Ah ! Le blasphémateur ! Ah ! Le monstre ! Il n’en a dit que trop : je conclus à la mort.

PLUSIEURS JUGES.

Et nous aussi.

UN JUGE.

Nous sommes plusieurs qui ne sommes pas de cet avis ; nous trouvons que Socrate a très bien parlé. Nous croyons que les hommes seraient plus justes et plus sages, s’ils pensaient comme lui ; et pour moi, loin de le condamner, je suis d’avis qu’on le récompense.

PLUSIEURS JUGES.

Nous pensons de même.

MÉLITUS.

Les opinions semblent se partager.

ANITUS.

Messieurs de l’aréopage, laissez-moi interroger Socrate.
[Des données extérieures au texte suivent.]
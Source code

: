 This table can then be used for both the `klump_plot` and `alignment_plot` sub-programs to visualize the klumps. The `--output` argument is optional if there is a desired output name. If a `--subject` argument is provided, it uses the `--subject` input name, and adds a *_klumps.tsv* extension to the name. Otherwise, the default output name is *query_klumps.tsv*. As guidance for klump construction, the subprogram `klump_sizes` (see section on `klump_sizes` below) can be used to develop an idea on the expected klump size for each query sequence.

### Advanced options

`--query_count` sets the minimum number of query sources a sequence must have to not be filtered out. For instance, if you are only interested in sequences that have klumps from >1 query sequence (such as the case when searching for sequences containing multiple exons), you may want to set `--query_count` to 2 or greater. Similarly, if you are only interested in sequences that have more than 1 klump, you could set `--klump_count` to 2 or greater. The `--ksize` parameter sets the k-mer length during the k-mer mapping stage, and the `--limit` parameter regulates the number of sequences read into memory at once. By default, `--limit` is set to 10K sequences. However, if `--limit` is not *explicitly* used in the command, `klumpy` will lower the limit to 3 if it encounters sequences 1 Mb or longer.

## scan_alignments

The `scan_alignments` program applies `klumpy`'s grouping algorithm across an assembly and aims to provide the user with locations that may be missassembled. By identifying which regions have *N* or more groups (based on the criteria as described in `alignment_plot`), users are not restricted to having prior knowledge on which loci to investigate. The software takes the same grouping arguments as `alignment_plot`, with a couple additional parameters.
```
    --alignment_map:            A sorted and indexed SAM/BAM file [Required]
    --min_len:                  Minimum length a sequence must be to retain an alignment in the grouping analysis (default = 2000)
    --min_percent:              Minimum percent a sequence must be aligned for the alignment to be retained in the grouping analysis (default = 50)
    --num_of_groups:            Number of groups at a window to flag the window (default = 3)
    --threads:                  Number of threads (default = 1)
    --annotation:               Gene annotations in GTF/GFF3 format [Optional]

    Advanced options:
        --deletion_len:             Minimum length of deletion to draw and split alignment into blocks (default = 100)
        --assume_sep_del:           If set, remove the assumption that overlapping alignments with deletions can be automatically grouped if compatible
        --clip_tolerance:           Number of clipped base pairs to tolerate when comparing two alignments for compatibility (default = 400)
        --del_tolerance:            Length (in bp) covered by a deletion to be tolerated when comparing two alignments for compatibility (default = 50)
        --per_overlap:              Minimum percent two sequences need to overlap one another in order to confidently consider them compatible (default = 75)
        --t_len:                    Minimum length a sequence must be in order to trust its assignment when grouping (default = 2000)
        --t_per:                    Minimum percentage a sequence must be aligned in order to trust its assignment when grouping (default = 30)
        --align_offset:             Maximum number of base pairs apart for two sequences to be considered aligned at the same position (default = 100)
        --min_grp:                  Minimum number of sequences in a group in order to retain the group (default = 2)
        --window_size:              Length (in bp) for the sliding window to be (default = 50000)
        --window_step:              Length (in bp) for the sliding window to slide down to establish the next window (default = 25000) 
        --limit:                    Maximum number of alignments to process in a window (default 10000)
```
Croyez-vous que le soleil tourne, et que l’aréopage soit de droit divin ?

SOCRATE.

Vous n’êtes pas en droit de me faire des questions ; mais je suis en droit de vous enseigner ce que vous ignorez. Il importe peu pour la société que ce soit la terre qui tourne ; mais il importe que les hommes qui tournent avec elle soient justes. La vertu seule est de droit divin ; et vous, et l’aréopage, n’avez d’autres droits que ceux que la nation vous a donnés.

ANITUS.

Illustres et équitables juges, faites sortir Socrate.

Mélitus fait un signe. On emmène Socrate. Anitus continue.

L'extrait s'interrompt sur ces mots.